Using the records below, give the number of lines where the word "OperatorTok" appears, with no further output.

DATA FOR THIS EXERCISE Start Marker

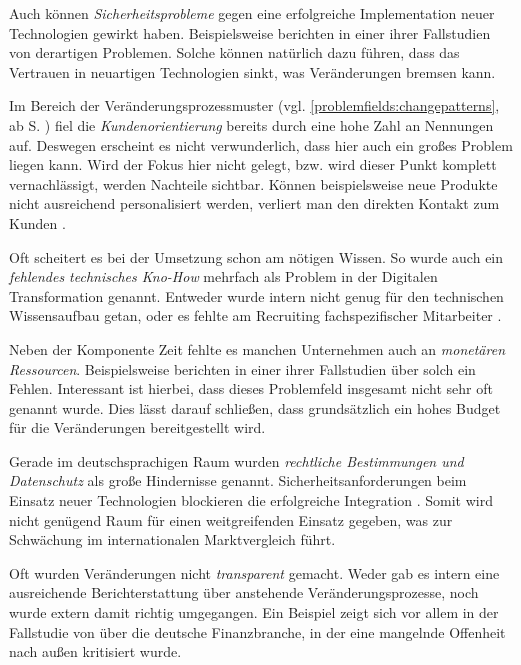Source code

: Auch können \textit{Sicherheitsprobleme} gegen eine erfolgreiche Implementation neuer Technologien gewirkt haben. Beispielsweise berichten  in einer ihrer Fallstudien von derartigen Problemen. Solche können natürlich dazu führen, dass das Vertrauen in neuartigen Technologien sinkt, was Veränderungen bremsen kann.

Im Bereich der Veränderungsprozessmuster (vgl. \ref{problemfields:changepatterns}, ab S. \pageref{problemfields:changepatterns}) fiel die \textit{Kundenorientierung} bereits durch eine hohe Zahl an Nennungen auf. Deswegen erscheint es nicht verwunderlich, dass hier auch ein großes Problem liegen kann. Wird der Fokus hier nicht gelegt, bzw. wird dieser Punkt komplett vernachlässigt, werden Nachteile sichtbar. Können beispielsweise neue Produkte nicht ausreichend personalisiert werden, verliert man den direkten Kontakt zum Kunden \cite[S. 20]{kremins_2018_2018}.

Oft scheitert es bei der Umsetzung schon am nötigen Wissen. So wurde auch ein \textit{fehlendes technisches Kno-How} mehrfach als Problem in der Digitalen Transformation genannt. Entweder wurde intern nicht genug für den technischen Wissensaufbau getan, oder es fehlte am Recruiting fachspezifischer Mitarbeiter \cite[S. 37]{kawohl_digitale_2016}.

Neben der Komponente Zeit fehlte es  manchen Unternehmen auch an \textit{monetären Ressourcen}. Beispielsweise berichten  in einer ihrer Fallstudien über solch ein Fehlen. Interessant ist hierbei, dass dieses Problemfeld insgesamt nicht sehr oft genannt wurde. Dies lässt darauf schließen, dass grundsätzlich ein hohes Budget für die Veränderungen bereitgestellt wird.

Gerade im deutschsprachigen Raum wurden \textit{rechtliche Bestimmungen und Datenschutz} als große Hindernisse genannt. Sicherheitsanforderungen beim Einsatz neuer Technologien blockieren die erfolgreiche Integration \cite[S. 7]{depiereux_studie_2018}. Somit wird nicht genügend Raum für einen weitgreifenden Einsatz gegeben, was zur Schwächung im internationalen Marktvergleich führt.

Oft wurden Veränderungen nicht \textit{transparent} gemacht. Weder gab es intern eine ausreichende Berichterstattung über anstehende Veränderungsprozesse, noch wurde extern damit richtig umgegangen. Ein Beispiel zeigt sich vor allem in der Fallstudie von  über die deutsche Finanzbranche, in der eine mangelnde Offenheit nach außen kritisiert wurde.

DATA FOR THIS EXERCISE End Marker
DATA FOR THIS EXERCISE Start Marker

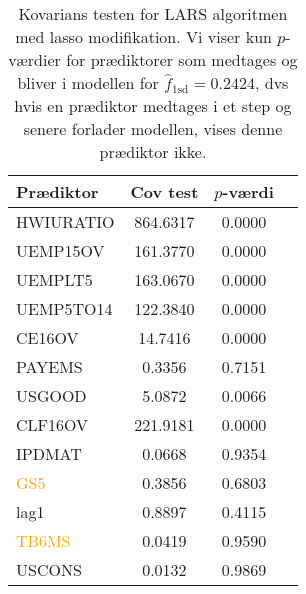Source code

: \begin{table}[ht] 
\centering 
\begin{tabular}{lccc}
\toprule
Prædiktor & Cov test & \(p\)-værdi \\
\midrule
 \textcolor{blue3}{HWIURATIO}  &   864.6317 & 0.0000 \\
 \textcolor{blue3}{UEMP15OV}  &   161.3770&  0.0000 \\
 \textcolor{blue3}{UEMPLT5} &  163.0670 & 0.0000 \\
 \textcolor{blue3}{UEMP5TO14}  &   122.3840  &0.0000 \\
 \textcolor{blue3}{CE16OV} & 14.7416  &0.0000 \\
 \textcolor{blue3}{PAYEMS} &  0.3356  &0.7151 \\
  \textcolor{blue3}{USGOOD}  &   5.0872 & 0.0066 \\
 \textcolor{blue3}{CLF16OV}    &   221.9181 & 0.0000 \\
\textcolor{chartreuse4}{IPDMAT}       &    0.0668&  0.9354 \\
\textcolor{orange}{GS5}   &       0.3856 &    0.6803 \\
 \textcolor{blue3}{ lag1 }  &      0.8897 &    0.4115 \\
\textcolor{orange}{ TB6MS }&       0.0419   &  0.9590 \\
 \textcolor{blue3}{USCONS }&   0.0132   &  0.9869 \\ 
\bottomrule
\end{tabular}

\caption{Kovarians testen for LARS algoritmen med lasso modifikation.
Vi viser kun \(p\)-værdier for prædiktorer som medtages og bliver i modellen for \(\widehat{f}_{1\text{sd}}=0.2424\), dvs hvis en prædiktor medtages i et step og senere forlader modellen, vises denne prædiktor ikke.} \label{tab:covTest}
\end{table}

DATA FOR THIS EXERCISE End Marker
DATA FOR THIS EXERCISE Start Marker

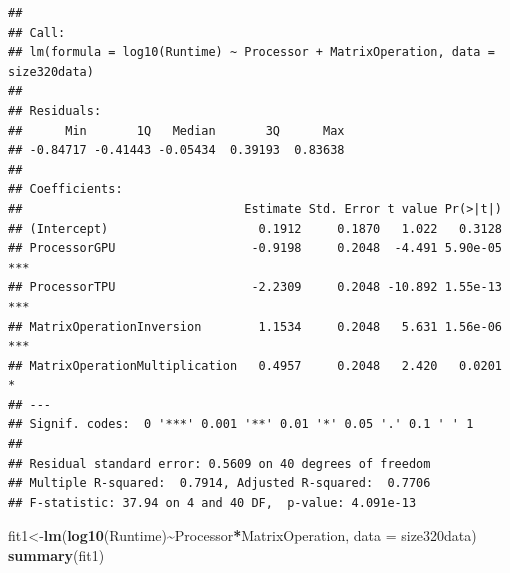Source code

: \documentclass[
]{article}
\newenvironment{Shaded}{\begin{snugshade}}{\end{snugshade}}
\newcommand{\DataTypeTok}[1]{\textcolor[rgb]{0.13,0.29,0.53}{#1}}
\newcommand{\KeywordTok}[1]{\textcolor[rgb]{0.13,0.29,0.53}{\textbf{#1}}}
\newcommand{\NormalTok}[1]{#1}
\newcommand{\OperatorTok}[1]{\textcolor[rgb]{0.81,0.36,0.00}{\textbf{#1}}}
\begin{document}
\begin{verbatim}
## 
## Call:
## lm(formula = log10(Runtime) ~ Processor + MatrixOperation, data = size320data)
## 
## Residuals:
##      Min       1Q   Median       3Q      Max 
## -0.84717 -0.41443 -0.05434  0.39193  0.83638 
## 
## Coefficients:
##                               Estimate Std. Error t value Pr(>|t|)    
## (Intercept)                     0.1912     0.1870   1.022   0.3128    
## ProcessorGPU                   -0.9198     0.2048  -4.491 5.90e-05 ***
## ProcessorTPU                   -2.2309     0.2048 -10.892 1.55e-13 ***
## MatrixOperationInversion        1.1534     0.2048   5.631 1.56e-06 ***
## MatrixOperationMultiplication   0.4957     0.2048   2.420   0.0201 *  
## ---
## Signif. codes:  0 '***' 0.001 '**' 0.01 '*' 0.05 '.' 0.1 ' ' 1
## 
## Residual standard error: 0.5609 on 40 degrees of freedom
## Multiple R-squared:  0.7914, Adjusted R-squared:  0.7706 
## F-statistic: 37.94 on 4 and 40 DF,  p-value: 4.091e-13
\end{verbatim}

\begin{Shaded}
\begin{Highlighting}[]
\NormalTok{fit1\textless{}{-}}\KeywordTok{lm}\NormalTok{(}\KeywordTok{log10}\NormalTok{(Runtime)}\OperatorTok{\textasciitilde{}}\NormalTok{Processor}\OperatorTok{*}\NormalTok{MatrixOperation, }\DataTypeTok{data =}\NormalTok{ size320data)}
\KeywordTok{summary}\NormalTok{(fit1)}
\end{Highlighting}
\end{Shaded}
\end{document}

DATA FOR THIS EXERCISE End Marker

> [FINISHED TASK]:
2